Bar graphs present gene ontology classifications by biological process, cellular component, and molecular function. Dot plots present enriched pathways with gene count, p value, and rich factor across conditions. — Global aspects of *B. velezensis* transcriptome. Histogram of GO functional enrichment analysis of DEGs in CK_WX7_vs_CK_X4 (A), WX4_X_vs_X4_X (B), and WX7_X_vs_X7_X (C) groups. Bubble chart of KEGG pathway enrichment analysis of DEGs in CK_WX7_vs_CK_X4 (D), WX4_X_vs_X4_X (E), WX7_X_vs_X7_X (F) groups.

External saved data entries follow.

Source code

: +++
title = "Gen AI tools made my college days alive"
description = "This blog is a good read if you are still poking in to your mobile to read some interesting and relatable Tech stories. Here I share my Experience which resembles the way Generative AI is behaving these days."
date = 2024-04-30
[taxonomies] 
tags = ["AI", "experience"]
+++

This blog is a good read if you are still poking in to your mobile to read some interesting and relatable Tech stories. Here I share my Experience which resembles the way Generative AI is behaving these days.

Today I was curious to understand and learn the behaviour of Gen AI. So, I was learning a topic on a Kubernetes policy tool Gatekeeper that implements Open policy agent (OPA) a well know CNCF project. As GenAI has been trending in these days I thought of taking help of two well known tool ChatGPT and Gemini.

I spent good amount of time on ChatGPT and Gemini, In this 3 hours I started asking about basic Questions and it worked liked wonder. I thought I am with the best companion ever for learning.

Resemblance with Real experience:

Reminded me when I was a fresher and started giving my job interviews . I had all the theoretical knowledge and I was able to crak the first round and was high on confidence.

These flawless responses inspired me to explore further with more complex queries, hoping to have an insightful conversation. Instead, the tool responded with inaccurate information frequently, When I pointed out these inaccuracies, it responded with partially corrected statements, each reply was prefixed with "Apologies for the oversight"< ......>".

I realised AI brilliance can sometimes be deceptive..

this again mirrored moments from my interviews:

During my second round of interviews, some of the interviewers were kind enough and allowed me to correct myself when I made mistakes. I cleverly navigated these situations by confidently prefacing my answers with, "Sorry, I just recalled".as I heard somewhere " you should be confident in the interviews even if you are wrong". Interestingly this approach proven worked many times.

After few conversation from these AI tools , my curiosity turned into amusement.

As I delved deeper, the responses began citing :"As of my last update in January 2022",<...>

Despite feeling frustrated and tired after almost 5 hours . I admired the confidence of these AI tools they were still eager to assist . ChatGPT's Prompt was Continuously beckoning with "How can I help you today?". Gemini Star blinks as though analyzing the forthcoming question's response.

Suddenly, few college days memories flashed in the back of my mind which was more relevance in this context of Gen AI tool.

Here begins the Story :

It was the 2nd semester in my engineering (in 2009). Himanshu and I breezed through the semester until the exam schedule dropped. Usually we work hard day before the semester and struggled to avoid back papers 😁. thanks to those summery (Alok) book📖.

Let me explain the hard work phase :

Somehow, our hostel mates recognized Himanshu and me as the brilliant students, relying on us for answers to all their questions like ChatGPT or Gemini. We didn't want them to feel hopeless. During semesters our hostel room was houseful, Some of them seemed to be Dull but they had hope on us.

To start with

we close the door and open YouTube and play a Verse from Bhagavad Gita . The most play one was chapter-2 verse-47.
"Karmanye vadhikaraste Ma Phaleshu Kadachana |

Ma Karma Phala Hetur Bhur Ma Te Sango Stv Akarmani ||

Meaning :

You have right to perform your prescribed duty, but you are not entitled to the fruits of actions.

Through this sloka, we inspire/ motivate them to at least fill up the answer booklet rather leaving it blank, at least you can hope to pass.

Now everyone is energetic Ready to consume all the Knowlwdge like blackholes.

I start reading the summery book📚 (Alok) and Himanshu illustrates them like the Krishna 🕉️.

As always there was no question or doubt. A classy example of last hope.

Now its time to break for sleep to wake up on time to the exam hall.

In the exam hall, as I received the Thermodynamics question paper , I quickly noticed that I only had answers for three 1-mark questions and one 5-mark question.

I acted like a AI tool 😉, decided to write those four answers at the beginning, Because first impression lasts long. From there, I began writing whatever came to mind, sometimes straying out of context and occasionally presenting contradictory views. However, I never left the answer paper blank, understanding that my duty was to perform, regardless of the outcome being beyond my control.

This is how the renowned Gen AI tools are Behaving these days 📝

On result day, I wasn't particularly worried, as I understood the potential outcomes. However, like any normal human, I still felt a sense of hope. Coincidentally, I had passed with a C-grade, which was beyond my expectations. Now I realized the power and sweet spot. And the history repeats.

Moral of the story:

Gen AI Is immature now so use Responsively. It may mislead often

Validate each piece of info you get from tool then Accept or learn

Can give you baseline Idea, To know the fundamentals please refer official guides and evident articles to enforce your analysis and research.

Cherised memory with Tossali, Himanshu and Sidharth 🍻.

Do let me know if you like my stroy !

The KEGG enrichment analysis of B. velezensis was conducted on the differentially expressed genes. Among the hetero-expressed genes, 30 metabolic pathways with significant enrichment were selected for further investigation (Fig. 3D through F). The results revealed the ABC transporters pathway contained the highest number of differential genes, along with significant enrichment in valine, leucine, and isoleucine degradation pathways, lysine degradation, and O-antigen nucleotide sugar biosynthesis in the CK_WX7 vs CK_X4 group. In the WX4_X vs X4_X group, the differential genes were predominantly enriched in histidine metabolism, phenylalanine, tyrosine, and tryptophan biosynthesis, and the biosynthesis of amino acid pathways. In the WX7_X vs X7_X group, differential genes were mainly enriched in non-ribosomal peptide structures, phenylalanine, tyrosine, and tryptophan biosynthesis, as well as nitrogen metabolism pathways. For C. capsici, KEGG functional enrichment analysis identified the top 20 most significantly enriched pathways in each comparator group. Both comparator groups demonstrated enrichment in fatty acid degradation and tryptophan metabolism (Fig. 4C and D). In the WX4_Z_vs_X4_Z comparison group, differential genes were primarily enriched in starch and sucrose metabolism and vitamin B6 metabolism pathways. Similarly, in the WX7_Z_vs_X7_Z comparator group, differential genes were notably enriched in ribosome, glycolysis/gluconeogenesis, and pyruvate metabolism pathways.

PPI network analysis

We conducted a protein-protein interaction (PPI) network analysis on the genes exhibiting overlapping and specific differential expression as identified in the Venn diagram (Fig. 2). In the control group of B. velezensis (CK_WX7 vs CK_X4), specific core genes such as sigE, dpaB, and PrkA, which are primarily associated with endospore formation, were identified (Fig. 5A). Conversely, the core genes that they co-express, including srfAA, srfAC, srfAD, trpC, trpD, and trpE, were mainly enriched in pathways related to non-ribosomal peptide structures and the biosynthesis of phenylalanine, tyrosine, and tryptophan (Fig. 5B). In the WX4_X vs X4_X group, specific core genes such as acnA, ssrA, rpsE, and HutH were linked to the synthesis of amylocyclicin, histidine metabolism, and ribosome (Fig. 5C). In the WX7_X vs X7_X group, specific core genes such as katA, ahpF, and ahpC, which belong to the peroxiredoxin family, play a role in cell protection against oxidative stress by detoxifying peroxides (Fig. 5D). For C. capsici, the core genes that are co-expressed include for ylo-1, SIL1, and cyt-20, which were enriched in pathways such as glycine, serine and threonine metabolism, carotenoid biosynthesis, protein processing in endoplasmic reticulum, and ribosome. In the WX4_Z_vs_X4_Z group, specific core genes such as cat-1 and gbeA were enriched in tryptophan metabolism and starch and sucrose metabolism pathways (Fig. 5F). In the WX7_Z_vs_X7_Z group, specific core genes, including RPL2, PDA1, fksA, crp-46, cdc42, among others, were significantly enriched in pathways such as ribosome, glycolysis/gluconeogenesis, MAPK signaling pathway—yeast (Fig. 5G). The relative mRNA expression levels of 20 core genes in the PPI network were selected for qRT-PCR analysis to validate the reliability of DEGs data. As shown in Fig. 6, the expression levels of these genes analyzed by qRT-PCR were mainly in agreement with the data of RNA-seq. The qRT-PCR analysis results therefore confirmed that the data of RNA-seq were reliable.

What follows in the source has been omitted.